WORK ORDER:
Please restate the entire listing verbatim.

RECORDS SUPPLIED:
+ + + + + + +

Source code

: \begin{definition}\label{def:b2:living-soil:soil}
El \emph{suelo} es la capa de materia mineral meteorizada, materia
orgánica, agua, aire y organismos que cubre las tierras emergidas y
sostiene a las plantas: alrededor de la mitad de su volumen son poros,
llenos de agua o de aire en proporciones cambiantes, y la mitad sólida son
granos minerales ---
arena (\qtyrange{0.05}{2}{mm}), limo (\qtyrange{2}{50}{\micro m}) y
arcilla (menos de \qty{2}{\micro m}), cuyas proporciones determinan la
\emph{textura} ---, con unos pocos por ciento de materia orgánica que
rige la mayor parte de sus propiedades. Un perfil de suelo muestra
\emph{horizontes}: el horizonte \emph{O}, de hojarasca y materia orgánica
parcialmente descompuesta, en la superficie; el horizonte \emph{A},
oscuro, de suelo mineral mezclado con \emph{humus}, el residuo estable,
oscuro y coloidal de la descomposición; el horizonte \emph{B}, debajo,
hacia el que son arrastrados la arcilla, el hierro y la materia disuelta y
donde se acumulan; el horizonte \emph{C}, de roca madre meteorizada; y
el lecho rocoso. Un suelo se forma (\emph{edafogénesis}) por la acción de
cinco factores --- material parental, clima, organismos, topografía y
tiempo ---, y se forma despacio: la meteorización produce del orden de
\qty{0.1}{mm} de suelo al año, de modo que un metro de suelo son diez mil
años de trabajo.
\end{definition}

+ + + + + + +

TASK RESULT:
Source code

: \begin{definition}\label{def:b2:living-soil:soil}
El \emph{suelo} es la capa de materia mineral meteorizada, materia
orgánica, agua, aire y organismos que cubre las tierras emergidas y
sostiene a las plantas: alrededor de la mitad de su volumen son poros,
llenos de agua o de aire en proporciones cambiantes, y la mitad sólida son
granos minerales ---
arena (\qtyrange{0.05}{2}{mm}), limo (\qtyrange{2}{50}{\micro m}) y
arcilla (menos de \qty{2}{\micro m}), cuyas proporciones determinan la
\emph{textura} ---, con unos pocos por ciento de materia orgánica que
rige la mayor parte de sus propiedades. Un perfil de suelo muestra
\emph{horizontes}: el horizonte \emph{O}, de hojarasca y materia orgánica
parcialmente descompuesta, en la superficie; el horizonte \emph{A},
oscuro, de suelo mineral mezclado con \emph{humus}, el residuo estable,
oscuro y coloidal de la descomposición; el horizonte \emph{B}, debajo,
hacia el que son arrastrados la arcilla, el hierro y la materia disuelta y
donde se acumulan; el horizonte \emph{C}, de roca madre meteorizada; y
el lecho rocoso. Un suelo se forma (\emph{edafogénesis}) por la acción de
cinco factores --- material parental, clima, organismos, topografía y
tiempo ---, y se forma despacio: la meteorización produce del orden de
\qty{0.1}{mm} de suelo al año, de modo que un metro de suelo son diez mil
años de trabajo.
\end{definition}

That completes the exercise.